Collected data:
※

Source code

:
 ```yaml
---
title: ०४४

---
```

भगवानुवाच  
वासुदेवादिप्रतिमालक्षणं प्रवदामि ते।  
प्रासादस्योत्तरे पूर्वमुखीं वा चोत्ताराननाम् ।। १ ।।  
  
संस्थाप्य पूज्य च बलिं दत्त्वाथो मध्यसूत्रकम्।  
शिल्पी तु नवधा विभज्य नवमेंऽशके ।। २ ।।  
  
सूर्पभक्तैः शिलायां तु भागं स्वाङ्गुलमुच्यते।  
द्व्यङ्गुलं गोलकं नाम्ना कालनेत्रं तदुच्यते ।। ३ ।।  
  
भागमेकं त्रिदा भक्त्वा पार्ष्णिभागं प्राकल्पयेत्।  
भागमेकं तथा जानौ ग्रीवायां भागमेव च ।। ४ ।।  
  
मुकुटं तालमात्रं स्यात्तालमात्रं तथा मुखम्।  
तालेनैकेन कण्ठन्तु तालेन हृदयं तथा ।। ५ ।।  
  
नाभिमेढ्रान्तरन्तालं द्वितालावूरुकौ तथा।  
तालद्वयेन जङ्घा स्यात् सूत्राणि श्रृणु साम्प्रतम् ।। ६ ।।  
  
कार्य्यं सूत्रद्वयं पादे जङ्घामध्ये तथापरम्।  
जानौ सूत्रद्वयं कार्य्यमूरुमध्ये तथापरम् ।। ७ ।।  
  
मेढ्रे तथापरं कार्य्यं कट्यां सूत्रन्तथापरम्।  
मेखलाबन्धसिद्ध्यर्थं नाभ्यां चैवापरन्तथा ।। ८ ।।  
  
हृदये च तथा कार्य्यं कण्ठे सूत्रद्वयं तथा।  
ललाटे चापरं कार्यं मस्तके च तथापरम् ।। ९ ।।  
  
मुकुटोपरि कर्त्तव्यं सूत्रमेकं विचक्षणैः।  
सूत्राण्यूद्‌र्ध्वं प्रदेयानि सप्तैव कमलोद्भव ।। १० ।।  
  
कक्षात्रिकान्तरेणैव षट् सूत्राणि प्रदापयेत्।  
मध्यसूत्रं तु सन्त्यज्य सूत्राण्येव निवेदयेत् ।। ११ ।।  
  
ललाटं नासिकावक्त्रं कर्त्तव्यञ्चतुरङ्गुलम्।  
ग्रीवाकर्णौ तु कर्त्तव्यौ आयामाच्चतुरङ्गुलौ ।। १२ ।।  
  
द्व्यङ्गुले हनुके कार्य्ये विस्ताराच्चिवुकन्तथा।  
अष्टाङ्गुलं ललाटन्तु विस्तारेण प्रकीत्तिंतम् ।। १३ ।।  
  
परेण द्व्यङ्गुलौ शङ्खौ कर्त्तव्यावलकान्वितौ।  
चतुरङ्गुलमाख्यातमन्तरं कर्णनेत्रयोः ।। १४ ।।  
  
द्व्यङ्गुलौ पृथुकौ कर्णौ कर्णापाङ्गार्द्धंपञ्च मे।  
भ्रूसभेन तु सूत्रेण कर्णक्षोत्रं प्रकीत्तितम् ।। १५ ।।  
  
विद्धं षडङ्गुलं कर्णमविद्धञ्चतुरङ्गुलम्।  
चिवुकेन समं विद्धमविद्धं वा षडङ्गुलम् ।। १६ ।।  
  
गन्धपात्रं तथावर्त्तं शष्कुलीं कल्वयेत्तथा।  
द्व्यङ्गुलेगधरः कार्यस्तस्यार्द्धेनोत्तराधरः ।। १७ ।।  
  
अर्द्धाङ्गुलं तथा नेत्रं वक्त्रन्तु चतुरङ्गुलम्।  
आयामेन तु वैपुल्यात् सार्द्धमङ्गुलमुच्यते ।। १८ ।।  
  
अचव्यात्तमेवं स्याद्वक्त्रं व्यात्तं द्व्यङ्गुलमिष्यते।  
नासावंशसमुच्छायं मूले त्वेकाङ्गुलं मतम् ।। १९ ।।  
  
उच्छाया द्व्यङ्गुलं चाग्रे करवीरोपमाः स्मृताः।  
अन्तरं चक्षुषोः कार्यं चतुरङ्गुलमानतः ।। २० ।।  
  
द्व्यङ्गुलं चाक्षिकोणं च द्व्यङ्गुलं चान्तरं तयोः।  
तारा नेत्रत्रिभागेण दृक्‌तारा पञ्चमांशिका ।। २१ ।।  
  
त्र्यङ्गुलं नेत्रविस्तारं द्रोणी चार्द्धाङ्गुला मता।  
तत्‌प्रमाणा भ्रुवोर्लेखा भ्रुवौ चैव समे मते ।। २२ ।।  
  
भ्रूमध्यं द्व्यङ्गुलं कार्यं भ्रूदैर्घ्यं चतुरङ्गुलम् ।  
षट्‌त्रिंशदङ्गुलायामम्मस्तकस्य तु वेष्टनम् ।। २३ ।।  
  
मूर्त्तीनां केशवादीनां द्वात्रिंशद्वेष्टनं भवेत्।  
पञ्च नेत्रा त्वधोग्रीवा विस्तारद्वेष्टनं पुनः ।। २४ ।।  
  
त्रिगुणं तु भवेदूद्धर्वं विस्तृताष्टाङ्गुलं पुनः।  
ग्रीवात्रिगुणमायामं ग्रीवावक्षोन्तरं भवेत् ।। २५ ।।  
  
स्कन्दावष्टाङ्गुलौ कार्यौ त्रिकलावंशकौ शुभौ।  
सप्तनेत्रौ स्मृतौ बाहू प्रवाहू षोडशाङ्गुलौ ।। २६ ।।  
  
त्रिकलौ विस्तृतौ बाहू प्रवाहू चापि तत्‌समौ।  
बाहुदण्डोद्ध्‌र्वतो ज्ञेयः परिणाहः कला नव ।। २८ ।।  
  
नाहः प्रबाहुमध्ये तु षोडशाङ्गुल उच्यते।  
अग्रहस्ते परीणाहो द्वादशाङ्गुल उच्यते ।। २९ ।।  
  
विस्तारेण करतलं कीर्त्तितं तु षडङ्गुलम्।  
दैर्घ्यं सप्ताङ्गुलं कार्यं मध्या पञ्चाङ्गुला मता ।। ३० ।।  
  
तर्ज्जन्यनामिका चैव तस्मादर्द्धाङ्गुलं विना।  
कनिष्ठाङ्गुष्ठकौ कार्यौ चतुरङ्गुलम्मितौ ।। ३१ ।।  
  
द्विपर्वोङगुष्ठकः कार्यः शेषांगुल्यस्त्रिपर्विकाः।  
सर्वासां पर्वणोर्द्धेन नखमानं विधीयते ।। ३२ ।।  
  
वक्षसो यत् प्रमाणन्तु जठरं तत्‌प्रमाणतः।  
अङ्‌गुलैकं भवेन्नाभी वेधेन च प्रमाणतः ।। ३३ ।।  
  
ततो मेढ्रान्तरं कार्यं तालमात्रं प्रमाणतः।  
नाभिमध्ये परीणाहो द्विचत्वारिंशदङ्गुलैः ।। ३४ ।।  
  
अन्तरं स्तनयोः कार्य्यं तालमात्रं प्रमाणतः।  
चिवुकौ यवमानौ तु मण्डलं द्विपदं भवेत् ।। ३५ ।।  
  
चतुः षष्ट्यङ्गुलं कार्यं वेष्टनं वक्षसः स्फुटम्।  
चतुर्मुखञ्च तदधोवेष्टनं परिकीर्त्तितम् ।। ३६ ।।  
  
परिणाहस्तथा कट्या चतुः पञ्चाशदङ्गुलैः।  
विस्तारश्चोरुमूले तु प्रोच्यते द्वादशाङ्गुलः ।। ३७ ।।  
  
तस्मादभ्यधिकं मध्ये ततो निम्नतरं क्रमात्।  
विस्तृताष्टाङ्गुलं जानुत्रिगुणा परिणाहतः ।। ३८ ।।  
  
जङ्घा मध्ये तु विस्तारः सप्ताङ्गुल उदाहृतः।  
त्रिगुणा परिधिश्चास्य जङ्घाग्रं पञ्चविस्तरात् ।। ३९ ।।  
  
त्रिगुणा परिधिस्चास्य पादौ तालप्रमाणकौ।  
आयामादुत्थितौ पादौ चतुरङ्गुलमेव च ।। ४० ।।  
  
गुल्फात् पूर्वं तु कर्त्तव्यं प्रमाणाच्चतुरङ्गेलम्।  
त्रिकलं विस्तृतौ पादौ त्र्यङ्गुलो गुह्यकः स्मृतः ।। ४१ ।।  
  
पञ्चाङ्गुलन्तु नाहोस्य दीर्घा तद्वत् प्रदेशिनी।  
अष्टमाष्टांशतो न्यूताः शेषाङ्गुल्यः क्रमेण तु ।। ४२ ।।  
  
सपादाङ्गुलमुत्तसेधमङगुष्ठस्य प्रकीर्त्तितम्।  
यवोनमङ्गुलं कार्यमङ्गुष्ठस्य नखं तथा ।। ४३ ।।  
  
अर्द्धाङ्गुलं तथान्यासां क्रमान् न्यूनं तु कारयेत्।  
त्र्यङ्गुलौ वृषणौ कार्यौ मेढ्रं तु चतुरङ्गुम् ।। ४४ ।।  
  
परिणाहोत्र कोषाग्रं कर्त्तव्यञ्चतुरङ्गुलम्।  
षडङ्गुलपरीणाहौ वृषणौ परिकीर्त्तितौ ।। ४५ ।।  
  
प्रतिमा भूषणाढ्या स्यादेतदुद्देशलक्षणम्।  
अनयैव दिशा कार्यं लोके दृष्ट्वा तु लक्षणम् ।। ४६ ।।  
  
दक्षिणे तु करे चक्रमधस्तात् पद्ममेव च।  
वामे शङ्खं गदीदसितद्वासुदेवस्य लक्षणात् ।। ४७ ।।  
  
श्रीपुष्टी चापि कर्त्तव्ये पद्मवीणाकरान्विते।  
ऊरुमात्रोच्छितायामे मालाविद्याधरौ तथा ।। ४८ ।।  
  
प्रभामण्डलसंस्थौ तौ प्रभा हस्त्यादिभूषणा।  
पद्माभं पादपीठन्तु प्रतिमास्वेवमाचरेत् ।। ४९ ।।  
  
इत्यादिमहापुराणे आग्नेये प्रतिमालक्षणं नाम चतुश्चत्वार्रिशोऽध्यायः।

※

Return, with no change at all, every line in the entries above from the line containing "त्रिगुणं तु भवेदूद्धर्वं" through the line containing "नाहः प्रबाहुमध्ये तु षोडशाङ्गुल उच्यते।".

त्रिगुणं तु भवेदूद्धर्वं विस्तृताष्टाङ्गुलं पुनः।  
ग्रीवात्रिगुणमायामं ग्रीवावक्षोन्तरं भवेत् ।। २५ ।।  
  
स्कन्दावष्टाङ्गुलौ कार्यौ त्रिकलावंशकौ शुभौ।  
सप्तनेत्रौ स्मृतौ बाहू प्रवाहू षोडशाङ्गुलौ ।। २६ ।।  
  
त्रिकलौ विस्तृतौ बाहू प्रवाहू चापि तत्‌समौ।  
बाहुदण्डोद्ध्‌र्वतो ज्ञेयः परिणाहः कला नव ।। २८ ।।  
  
नाहः प्रबाहुमध्ये तु षोडशाङ्गुल उच्यते।  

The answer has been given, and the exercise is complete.